Provided data START

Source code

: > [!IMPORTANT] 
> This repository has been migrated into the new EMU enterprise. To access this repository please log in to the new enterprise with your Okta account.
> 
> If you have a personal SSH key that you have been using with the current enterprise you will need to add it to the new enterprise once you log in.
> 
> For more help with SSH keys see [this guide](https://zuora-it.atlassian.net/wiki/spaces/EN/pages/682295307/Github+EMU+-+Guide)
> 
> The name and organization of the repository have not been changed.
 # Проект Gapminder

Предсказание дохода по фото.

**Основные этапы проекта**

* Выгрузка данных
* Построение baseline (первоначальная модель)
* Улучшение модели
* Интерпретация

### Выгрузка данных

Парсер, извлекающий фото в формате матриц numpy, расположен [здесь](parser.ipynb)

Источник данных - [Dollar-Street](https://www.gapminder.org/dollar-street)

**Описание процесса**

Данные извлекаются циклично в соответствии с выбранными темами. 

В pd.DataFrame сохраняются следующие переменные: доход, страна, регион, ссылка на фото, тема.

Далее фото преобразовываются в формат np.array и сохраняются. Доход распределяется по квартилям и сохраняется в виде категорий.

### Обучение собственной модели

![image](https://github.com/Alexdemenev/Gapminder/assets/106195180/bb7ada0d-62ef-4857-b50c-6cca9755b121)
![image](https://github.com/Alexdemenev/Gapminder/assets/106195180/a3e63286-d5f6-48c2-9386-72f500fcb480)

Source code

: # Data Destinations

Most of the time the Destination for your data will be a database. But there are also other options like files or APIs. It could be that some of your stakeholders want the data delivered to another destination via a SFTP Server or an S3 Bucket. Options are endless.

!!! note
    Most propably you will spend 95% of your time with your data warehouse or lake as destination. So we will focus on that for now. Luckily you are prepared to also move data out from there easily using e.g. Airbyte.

Provided data END

What the task asks: Nothing but the lines above from the one containing "### Обучение собственной модели" through the one containing "# Data Destinations" should appear in the answer, each repeated exactly.

Exercise output:
### Обучение собственной модели

![image](https://github.com/Alexdemenev/Gapminder/assets/106195180/bb7ada0d-62ef-4857-b50c-6cca9755b121)
![image](https://github.com/Alexdemenev/Gapminder/assets/106195180/a3e63286-d5f6-48c2-9386-72f500fcb480)

Source code

: # Data Destinations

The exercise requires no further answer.